▶ Work instructions: All lines in the records that carry the string "CleaningStage" are to be shown.

══════════

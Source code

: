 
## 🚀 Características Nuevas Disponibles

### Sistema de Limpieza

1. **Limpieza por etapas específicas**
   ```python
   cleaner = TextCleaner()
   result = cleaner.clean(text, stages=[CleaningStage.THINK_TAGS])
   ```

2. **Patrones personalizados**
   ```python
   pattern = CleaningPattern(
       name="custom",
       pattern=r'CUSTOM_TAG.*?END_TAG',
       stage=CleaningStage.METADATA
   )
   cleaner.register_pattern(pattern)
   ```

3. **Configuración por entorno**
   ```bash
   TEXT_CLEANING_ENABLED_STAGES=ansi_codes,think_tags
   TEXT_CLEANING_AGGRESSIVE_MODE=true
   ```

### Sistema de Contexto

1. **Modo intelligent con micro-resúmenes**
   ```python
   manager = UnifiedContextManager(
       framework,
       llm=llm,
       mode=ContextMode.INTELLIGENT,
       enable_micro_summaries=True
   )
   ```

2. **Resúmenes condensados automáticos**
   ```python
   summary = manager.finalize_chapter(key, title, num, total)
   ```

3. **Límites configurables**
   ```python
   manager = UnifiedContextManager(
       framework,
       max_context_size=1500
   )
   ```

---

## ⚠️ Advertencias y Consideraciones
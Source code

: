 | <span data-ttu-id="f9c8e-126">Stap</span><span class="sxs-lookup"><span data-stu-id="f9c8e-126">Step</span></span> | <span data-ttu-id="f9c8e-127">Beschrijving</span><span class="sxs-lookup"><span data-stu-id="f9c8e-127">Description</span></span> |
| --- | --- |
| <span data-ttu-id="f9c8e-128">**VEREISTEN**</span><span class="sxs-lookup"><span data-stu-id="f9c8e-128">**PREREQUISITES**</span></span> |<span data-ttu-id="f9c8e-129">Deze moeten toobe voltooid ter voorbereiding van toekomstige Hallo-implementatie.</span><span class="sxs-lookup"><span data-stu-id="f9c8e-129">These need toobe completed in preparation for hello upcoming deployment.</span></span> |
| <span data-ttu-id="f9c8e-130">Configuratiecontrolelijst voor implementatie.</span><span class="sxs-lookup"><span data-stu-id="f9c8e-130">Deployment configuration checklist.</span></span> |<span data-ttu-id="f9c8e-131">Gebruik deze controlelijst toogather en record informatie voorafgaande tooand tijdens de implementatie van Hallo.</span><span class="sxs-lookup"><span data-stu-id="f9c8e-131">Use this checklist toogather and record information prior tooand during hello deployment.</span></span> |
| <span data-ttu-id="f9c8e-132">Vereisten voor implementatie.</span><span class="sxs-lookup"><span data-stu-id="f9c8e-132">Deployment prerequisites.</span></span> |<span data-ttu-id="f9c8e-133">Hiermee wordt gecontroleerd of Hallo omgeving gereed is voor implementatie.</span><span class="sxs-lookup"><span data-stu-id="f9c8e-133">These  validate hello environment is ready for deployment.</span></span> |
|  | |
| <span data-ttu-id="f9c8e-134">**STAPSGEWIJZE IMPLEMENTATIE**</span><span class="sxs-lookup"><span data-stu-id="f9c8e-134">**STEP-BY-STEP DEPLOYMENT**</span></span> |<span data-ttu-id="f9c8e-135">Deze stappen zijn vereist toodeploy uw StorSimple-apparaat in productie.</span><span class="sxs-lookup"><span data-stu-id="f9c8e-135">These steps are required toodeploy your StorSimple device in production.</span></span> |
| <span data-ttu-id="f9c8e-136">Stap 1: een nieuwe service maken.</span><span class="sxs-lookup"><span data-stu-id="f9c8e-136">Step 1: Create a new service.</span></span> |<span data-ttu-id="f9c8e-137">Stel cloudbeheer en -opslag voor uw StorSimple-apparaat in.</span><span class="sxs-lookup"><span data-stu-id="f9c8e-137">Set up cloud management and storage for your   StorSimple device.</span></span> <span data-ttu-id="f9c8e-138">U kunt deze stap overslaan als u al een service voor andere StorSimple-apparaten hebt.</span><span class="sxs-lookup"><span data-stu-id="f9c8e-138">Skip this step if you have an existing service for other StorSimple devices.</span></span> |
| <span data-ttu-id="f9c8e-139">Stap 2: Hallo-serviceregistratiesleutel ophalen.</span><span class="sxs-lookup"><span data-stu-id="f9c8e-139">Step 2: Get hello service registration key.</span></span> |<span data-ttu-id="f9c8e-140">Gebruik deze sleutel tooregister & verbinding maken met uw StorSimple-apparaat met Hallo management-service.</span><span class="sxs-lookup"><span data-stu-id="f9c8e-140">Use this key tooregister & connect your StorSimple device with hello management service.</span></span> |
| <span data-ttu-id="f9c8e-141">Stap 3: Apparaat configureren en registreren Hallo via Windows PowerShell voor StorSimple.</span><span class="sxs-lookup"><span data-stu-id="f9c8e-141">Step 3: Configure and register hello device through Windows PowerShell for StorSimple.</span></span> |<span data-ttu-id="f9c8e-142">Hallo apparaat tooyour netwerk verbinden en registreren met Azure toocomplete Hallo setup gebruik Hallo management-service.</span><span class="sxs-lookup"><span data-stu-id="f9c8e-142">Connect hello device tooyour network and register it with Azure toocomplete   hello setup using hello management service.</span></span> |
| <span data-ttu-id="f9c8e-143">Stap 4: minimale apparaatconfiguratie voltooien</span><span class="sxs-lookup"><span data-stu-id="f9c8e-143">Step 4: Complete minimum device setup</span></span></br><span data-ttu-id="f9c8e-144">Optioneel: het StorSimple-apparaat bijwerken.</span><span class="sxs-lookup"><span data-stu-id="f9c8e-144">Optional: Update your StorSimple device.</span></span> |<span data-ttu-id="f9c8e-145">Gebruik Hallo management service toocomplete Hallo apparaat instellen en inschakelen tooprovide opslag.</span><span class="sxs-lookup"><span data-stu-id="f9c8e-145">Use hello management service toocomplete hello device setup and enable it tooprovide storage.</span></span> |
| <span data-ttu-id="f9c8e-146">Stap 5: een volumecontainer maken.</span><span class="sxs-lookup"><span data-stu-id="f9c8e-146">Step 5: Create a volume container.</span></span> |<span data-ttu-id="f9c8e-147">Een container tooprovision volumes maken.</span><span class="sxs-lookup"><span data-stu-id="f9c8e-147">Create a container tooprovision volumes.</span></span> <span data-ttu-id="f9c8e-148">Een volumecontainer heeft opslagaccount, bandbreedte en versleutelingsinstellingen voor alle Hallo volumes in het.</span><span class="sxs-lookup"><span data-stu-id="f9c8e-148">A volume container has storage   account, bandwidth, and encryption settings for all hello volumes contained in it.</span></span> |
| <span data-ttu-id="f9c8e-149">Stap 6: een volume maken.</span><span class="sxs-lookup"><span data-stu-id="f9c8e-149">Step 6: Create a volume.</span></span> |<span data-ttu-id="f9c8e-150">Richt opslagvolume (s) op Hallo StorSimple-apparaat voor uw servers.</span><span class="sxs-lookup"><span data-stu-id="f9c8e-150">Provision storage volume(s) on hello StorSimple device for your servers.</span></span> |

══════════

▶ Task output:
   result = cleaner.clean(text, stages=[CleaningStage.THINK_TAGS])
       stage=CleaningStage.METADATA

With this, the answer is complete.